Task statement. The word "based" occurs in some of the lines below; copy each of those lines.

Data supplied.
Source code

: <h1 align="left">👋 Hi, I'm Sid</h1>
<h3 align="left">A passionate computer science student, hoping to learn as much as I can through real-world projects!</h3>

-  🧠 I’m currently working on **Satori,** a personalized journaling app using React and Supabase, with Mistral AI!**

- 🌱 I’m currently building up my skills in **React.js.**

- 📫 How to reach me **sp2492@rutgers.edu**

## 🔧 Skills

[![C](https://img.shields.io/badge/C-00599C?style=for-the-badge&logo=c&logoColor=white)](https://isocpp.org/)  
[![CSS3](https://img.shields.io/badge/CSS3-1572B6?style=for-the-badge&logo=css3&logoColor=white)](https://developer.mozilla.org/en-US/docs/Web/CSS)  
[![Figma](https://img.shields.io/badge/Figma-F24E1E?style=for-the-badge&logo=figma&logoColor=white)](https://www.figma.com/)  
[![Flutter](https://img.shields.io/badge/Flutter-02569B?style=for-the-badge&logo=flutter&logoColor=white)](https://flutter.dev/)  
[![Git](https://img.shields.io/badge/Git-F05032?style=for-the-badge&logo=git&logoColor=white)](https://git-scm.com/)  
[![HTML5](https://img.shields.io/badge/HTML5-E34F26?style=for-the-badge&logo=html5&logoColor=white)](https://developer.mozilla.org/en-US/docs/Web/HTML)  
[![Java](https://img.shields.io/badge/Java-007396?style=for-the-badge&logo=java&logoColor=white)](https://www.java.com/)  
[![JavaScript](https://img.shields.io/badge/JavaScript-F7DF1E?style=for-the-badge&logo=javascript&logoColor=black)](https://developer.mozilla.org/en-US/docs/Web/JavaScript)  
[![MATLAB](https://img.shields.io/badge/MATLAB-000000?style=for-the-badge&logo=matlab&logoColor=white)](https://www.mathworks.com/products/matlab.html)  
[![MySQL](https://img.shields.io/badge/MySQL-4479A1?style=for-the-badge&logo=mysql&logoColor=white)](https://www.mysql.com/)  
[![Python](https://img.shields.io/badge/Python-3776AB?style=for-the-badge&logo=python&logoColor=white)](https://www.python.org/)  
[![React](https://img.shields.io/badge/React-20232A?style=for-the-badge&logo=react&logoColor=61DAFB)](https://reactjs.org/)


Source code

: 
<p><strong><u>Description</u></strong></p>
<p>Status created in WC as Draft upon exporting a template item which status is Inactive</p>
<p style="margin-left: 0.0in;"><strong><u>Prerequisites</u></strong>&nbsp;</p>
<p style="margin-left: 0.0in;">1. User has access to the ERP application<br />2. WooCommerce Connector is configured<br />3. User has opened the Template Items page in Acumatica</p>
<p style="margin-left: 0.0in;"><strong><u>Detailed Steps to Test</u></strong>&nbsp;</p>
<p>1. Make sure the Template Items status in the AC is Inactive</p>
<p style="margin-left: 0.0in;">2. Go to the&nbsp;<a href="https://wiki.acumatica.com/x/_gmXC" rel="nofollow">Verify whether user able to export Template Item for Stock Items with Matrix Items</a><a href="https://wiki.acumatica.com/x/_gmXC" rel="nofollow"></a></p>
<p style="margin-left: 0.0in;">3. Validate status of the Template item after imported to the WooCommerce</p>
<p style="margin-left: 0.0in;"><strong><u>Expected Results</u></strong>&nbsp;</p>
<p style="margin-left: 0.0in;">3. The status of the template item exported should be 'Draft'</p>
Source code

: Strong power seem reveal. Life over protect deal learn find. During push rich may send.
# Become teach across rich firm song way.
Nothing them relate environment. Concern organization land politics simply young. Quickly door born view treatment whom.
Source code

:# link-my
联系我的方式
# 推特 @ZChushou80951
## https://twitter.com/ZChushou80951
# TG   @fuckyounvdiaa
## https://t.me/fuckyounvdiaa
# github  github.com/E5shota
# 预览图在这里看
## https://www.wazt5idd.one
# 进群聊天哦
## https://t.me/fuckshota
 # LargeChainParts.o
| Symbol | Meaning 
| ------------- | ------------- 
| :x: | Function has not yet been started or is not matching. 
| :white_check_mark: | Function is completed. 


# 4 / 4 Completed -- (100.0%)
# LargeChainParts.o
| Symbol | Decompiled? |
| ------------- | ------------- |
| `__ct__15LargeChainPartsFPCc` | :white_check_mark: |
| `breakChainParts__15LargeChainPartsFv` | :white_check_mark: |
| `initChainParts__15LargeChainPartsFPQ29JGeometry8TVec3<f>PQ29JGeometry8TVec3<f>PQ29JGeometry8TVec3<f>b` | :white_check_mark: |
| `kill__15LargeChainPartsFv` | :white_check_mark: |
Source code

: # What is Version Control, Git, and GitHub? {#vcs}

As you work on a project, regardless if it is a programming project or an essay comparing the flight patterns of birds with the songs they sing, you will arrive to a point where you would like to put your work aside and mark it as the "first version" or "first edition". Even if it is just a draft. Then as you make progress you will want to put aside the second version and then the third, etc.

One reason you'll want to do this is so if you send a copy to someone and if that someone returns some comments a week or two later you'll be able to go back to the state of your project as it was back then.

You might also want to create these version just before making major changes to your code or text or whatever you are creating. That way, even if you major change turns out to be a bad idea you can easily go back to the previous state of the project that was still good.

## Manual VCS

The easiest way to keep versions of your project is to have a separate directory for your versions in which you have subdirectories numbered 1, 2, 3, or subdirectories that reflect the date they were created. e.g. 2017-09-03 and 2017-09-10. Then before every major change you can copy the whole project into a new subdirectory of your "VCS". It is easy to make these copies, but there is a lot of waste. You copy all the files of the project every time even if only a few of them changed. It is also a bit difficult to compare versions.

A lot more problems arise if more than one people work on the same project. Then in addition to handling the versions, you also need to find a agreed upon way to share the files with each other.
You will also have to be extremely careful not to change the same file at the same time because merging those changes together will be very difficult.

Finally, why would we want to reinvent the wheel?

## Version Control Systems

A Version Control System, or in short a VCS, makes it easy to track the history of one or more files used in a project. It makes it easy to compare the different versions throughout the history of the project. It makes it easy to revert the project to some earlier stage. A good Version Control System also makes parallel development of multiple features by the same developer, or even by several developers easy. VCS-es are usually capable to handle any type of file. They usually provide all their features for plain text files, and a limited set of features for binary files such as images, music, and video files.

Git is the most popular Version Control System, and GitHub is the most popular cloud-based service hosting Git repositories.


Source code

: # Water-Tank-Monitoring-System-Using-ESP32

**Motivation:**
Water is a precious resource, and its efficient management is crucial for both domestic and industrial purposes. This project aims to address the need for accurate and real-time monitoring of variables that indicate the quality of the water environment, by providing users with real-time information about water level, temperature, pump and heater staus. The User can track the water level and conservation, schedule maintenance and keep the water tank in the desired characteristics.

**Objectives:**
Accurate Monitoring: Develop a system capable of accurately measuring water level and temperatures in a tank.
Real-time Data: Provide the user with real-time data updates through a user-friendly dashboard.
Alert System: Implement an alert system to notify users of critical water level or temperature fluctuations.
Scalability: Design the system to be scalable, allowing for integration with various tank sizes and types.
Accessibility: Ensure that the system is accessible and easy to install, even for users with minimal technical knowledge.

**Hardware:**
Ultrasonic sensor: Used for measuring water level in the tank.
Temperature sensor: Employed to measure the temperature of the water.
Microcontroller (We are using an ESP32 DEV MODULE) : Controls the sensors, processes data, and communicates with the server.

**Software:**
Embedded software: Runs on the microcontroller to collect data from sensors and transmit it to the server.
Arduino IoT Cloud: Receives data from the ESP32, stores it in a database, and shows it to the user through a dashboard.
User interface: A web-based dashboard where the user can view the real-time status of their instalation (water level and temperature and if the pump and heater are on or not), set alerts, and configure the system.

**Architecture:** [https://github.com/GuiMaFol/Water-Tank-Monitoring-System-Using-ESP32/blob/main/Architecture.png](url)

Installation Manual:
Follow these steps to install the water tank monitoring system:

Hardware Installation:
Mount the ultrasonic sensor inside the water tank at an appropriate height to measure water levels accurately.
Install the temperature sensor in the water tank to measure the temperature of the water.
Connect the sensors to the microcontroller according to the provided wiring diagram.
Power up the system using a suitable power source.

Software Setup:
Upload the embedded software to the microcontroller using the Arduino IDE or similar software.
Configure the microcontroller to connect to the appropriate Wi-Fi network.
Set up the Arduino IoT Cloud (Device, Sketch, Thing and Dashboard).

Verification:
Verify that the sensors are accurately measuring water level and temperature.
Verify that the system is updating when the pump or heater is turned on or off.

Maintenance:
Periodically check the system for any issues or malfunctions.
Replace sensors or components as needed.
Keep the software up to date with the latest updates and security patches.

Answer for this exercise.
Git is the most popular Version Control System, and GitHub is the most popular cloud-based service hosting Git repositories.
User interface: A web-based dashboard where the user can view the real-time status of their instalation (water level and temperature and if the pump and heater are on or not), set alerts, and configure the system.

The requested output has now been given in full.